When it was time for our appointment we waited in the waiting room for a few minutes. She has a huge dog in her waiting room. Some find that strange but it didn’t bother me. Carl had his doubts about the dog. But he was keeping an open mind until after we had seen her. I had my Gator shirt and jacket on (as usual). Soon Dr. Willard came in from the hospital wearing a red scrub top and black pants. She told us she would be right in to see us. We went back into the room and when she came in she had changed her shirt and was now wearing a gator scrub top I LIKE HER!

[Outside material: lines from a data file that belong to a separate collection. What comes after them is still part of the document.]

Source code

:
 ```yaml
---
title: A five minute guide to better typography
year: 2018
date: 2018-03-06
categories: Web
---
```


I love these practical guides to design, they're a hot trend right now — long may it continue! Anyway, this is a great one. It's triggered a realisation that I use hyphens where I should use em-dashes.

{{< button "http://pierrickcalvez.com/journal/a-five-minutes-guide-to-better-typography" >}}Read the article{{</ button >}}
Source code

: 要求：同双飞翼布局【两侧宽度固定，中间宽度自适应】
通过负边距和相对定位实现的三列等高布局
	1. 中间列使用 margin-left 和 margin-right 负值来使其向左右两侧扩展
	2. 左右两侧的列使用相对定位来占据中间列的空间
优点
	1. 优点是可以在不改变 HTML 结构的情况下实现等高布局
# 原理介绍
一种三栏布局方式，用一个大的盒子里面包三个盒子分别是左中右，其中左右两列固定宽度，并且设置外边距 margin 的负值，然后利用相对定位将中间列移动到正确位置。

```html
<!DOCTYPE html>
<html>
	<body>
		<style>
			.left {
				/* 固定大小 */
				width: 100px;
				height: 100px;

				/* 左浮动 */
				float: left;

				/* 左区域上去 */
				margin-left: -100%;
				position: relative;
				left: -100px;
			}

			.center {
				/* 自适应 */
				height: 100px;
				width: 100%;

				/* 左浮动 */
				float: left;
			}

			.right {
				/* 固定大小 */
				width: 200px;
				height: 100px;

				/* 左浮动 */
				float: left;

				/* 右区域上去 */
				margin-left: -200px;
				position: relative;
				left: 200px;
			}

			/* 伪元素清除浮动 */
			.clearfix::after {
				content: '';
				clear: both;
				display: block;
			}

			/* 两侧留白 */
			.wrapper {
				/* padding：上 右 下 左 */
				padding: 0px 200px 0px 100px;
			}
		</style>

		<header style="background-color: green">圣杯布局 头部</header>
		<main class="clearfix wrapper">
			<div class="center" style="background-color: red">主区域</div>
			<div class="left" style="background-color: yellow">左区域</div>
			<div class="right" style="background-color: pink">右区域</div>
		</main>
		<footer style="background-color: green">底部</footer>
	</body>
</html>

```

She went over all my history and the ultrasound reports. Through all of it she stayed positive but didn’t give us any warm fuzzies. She basically said we wouldn’t know if it was malignant until she got in there. She will do a lumpectomy and axillary node dissection. She will have some idea while I am on the table with a frozen section but wouldn’t know 100% until the pathology reports were in. She said that she would try to preserve the muscles in the arm as best as she could and try to reduce any major swelling from taking out lymph nodes. I told her I really appreciated that because I didn’t want to not be able to play my harp.
By the time we left her office, having spent an hour and 45 minutes with her we knew that she was indeed the right surgeon. She not only cared about me but about Carl also. She continually looked at and talked to both of us.
Surgery is scheduled for Monday morning. But whatever happens, I know that it is all part of His plan. I hope for the best but know that whatever the outcome He will give me His peace.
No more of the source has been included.